> The task
Select from the records below every line that has the word "Contributing" in it.

[Opening Input section]

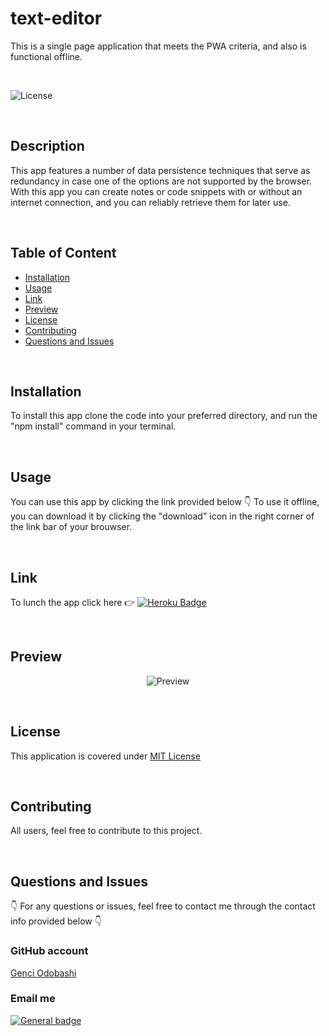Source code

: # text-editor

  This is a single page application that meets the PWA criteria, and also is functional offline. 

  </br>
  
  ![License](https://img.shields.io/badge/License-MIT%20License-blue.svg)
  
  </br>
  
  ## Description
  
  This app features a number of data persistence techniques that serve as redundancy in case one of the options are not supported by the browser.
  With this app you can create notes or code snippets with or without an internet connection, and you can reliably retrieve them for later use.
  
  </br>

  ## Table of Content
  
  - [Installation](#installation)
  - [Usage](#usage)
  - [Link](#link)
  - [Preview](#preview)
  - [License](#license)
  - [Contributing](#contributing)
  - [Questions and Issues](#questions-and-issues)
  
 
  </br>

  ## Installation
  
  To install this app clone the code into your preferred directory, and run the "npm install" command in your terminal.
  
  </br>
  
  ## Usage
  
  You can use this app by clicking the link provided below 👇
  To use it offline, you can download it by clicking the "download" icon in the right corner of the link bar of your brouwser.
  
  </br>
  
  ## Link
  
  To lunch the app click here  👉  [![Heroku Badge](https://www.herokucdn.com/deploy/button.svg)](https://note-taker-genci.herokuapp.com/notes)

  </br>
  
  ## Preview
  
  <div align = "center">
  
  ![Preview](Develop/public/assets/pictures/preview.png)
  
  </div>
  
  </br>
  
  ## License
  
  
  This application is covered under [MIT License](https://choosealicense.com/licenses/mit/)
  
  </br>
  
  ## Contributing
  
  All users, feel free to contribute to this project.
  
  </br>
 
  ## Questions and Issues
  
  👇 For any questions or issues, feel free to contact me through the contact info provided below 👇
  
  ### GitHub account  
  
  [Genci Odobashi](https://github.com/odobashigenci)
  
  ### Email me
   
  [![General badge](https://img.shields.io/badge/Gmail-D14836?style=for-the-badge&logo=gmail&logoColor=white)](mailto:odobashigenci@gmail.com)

[Closing Input section]

> Response to this task
  - [Contributing](#contributing)
  ## Contributing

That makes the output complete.